Content starts
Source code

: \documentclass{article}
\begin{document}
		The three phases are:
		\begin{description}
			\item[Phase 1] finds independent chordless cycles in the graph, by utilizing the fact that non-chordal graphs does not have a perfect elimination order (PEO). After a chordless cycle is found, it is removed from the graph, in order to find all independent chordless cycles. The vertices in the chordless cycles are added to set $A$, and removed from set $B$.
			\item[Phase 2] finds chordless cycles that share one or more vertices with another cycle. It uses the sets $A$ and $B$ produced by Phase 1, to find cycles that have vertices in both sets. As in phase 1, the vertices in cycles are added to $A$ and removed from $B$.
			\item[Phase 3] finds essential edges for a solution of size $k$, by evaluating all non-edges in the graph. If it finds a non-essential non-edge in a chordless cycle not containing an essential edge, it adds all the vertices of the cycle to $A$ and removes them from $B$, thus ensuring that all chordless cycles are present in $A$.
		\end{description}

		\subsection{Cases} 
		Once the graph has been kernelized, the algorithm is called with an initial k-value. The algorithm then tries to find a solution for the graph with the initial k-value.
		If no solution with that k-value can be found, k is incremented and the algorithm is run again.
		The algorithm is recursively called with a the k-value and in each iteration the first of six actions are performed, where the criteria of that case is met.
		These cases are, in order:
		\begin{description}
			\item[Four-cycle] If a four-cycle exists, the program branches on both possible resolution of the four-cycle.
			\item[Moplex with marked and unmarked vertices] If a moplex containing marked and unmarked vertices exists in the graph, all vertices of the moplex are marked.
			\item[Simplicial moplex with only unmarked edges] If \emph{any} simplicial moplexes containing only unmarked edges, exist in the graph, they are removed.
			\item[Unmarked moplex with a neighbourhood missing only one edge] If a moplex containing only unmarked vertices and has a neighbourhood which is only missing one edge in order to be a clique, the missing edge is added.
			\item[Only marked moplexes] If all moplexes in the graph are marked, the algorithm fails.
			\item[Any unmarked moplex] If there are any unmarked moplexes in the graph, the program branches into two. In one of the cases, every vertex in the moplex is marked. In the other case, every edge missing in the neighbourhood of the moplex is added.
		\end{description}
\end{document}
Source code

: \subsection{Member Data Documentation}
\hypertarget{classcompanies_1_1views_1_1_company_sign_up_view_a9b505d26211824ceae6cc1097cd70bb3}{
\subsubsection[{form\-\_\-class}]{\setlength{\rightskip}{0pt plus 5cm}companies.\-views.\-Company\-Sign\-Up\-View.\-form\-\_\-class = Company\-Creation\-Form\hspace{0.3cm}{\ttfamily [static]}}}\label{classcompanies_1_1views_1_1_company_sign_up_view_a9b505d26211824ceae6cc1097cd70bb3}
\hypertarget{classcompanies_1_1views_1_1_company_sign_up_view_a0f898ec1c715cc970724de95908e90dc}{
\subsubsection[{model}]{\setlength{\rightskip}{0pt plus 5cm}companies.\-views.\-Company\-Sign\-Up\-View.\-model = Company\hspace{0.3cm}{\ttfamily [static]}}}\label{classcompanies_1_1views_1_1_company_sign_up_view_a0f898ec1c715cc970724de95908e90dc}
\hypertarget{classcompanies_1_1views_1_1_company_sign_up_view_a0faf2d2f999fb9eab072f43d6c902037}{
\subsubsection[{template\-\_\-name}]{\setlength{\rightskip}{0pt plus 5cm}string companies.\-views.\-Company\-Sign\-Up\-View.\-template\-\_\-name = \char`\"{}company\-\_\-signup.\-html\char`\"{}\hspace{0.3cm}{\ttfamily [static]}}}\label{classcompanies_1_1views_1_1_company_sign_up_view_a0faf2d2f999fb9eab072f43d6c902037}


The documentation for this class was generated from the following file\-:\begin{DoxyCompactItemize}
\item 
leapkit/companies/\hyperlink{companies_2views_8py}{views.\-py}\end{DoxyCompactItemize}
Content ends
In the records above, find the line with "of the four-cycle."; write out exactly that line and each one after it, stopping after the line with "they are removed.".

			\item[Four-cycle] If a four-cycle exists, the program branches on both possible resolution of the four-cycle.
			\item[Moplex with marked and unmarked vertices] If a moplex containing marked and unmarked vertices exists in the graph, all vertices of the moplex are marked.
			\item[Simplicial moplex with only unmarked edges] If \emph{any} simplicial moplexes containing only unmarked edges, exist in the graph, they are removed.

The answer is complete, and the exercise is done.